DATA FOR THIS TASK:
+===+
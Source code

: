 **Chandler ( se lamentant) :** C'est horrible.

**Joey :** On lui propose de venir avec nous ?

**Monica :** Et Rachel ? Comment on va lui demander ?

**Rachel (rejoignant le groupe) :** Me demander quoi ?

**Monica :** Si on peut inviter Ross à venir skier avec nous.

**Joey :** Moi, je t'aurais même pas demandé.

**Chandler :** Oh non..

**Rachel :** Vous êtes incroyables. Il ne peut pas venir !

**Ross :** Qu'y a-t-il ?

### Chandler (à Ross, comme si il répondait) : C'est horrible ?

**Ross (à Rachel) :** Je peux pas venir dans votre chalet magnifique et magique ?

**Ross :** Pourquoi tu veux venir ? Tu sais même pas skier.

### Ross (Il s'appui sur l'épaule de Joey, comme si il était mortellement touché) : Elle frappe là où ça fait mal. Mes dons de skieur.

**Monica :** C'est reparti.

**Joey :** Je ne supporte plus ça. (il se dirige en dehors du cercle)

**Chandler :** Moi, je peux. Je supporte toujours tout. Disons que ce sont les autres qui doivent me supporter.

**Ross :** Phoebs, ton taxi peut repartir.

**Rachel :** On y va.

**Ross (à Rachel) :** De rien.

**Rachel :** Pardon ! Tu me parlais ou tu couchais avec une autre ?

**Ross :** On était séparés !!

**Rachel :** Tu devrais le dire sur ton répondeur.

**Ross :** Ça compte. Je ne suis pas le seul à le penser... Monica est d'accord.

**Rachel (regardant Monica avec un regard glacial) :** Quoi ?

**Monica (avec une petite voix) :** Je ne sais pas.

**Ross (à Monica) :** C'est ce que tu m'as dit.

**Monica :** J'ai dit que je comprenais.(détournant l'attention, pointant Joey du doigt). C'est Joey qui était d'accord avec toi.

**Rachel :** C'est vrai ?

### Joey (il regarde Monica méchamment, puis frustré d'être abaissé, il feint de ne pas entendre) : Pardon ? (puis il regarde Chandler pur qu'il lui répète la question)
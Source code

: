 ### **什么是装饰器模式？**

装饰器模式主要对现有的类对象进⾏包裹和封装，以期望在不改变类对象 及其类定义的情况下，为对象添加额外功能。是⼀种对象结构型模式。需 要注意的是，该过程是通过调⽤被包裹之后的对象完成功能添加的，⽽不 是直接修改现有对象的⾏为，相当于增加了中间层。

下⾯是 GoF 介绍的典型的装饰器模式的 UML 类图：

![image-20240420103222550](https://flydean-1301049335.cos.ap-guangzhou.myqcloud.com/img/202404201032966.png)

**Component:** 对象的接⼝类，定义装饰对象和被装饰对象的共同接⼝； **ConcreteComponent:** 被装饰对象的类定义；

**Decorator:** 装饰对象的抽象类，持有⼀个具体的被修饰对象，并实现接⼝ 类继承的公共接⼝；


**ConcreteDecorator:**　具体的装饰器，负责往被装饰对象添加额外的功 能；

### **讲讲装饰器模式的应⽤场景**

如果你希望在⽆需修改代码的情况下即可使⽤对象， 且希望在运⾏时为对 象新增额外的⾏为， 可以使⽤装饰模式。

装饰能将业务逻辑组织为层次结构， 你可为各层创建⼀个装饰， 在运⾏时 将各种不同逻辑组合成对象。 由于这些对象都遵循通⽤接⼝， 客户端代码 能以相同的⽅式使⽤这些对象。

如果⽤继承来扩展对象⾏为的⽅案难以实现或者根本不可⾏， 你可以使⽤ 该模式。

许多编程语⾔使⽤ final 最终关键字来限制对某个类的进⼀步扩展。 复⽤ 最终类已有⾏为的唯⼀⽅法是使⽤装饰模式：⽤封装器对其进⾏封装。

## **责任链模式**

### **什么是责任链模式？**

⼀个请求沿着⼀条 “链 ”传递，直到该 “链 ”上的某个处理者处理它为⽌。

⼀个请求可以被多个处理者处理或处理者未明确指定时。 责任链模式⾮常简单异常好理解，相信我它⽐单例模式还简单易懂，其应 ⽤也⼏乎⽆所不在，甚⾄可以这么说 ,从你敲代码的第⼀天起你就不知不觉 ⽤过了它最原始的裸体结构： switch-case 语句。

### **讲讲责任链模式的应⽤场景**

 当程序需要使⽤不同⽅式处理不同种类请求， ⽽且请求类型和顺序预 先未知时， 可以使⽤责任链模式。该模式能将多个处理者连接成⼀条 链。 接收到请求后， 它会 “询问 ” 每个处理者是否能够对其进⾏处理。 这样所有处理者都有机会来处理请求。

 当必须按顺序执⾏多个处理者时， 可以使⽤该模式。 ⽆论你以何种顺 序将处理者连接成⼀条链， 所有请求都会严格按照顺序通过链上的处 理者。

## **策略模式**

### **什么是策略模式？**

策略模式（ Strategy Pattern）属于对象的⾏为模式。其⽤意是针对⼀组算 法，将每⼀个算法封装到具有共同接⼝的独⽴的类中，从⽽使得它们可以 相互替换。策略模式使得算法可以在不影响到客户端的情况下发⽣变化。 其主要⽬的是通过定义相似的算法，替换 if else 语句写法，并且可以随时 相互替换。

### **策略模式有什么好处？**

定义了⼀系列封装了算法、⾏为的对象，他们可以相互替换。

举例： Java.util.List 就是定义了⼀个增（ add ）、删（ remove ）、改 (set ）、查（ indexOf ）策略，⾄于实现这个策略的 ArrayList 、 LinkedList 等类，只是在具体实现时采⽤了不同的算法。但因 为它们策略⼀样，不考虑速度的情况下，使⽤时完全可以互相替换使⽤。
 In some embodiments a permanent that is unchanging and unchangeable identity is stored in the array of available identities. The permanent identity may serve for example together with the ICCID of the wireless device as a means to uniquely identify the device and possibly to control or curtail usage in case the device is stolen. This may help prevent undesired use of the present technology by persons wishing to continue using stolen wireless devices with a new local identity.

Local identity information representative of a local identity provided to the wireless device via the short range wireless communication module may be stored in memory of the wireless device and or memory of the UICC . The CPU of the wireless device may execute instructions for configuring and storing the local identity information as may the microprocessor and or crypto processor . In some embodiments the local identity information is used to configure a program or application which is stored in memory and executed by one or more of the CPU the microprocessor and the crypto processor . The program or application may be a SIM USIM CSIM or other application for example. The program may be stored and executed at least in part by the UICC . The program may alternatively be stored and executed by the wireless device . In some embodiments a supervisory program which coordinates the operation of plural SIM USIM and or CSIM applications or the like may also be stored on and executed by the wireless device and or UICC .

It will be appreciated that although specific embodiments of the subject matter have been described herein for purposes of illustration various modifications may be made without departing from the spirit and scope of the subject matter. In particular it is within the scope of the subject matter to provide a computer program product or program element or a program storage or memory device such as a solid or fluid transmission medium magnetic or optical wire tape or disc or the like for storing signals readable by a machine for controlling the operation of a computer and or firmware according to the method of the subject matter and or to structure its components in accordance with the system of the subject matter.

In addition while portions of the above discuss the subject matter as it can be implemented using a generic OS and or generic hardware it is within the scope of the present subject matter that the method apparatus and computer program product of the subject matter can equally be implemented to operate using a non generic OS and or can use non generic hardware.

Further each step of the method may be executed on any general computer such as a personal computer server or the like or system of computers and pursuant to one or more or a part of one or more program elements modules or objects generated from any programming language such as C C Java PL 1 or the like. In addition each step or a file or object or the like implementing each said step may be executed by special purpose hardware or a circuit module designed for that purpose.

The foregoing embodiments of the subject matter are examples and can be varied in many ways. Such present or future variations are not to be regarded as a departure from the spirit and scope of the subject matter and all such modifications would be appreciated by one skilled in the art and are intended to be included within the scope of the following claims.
+===+
ASSIGNMENT:
Look above for the line holding "### **什么是策略模式？**" and the line holding "In some embodiments a permanent", then output exactly those two lines and every line between them, nothing more.

ANSWER FOR THIS EXERCISE:
### **什么是策略模式？**

策略模式（ Strategy Pattern）属于对象的⾏为模式。其⽤意是针对⼀组算 法，将每⼀个算法封装到具有共同接⼝的独⽴的类中，从⽽使得它们可以 相互替换。策略模式使得算法可以在不影响到客户端的情况下发⽣变化。 其主要⽬的是通过定义相似的算法，替换 if else 语句写法，并且可以随时 相互替换。

### **策略模式有什么好处？**

定义了⼀系列封装了算法、⾏为的对象，他们可以相互替换。

举例： Java.util.List 就是定义了⼀个增（ add ）、删（ remove ）、改 (set ）、查（ indexOf ）策略，⾄于实现这个策略的 ArrayList 、 LinkedList 等类，只是在具体实现时采⽤了不同的算法。但因 为它们策略⼀样，不考虑速度的情况下，使⽤时完全可以互相替换使⽤。
 In some embodiments a permanent that is unchanging and unchangeable identity is stored in the array of available identities. The permanent identity may serve for example together with the ICCID of the wireless device as a means to uniquely identify the device and possibly to control or curtail usage in case the device is stolen. This may help prevent undesired use of the present technology by persons wishing to continue using stolen wireless devices with a new local identity.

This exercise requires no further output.